→ PROBLEM
Set out exactly every line of the entries below, starting at the line that holds "In motorsports it" and stopping after the line that holds "integer: the lap".

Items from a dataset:
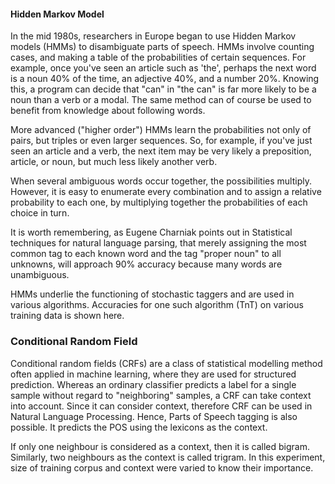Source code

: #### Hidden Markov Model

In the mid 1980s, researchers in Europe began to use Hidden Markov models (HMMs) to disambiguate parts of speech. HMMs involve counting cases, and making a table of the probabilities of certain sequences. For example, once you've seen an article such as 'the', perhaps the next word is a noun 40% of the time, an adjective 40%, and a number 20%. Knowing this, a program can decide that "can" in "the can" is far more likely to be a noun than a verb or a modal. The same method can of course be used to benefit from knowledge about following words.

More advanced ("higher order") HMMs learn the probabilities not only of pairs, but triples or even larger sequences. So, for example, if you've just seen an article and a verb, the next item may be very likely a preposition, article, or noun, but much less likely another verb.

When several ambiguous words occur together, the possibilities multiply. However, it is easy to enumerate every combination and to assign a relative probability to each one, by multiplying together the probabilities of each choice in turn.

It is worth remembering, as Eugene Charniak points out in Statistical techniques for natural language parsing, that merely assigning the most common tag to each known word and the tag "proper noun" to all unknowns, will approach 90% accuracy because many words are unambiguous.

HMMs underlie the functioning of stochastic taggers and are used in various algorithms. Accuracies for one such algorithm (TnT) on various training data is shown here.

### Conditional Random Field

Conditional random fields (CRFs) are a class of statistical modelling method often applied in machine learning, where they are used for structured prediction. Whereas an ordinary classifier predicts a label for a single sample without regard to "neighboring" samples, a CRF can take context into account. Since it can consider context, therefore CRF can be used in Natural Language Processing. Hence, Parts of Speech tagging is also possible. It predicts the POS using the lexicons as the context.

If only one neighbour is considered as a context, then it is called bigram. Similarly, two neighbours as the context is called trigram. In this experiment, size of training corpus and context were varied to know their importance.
==
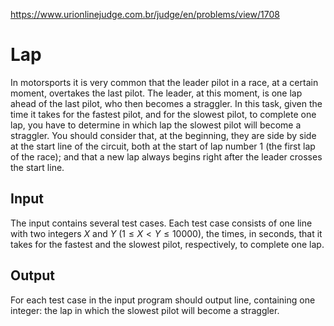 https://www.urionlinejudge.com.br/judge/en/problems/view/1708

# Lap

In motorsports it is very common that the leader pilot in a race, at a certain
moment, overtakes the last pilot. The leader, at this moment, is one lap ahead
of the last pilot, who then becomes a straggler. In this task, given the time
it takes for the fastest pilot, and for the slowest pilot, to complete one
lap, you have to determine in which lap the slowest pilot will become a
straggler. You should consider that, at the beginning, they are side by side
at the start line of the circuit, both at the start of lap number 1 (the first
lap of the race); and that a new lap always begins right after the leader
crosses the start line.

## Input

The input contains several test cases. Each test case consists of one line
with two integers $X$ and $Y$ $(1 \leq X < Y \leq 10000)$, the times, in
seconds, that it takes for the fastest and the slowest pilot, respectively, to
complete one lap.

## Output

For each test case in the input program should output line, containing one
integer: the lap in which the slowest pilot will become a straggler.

→ YOUR SOLUTION
In motorsports it is very common that the leader pilot in a race, at a certain
moment, overtakes the last pilot. The leader, at this moment, is one lap ahead
of the last pilot, who then becomes a straggler. In this task, given the time
it takes for the fastest pilot, and for the slowest pilot, to complete one
lap, you have to determine in which lap the slowest pilot will become a
straggler. You should consider that, at the beginning, they are side by side
at the start line of the circuit, both at the start of lap number 1 (the first
lap of the race); and that a new lap always begins right after the leader
crosses the start line.

## Input

The input contains several test cases. Each test case consists of one line
with two integers $X$ and $Y$ $(1 \leq X < Y \leq 10000)$, the times, in
seconds, that it takes for the fastest and the slowest pilot, respectively, to
complete one lap.

## Output

For each test case in the input program should output line, containing one
integer: the lap in which the slowest pilot will become a straggler.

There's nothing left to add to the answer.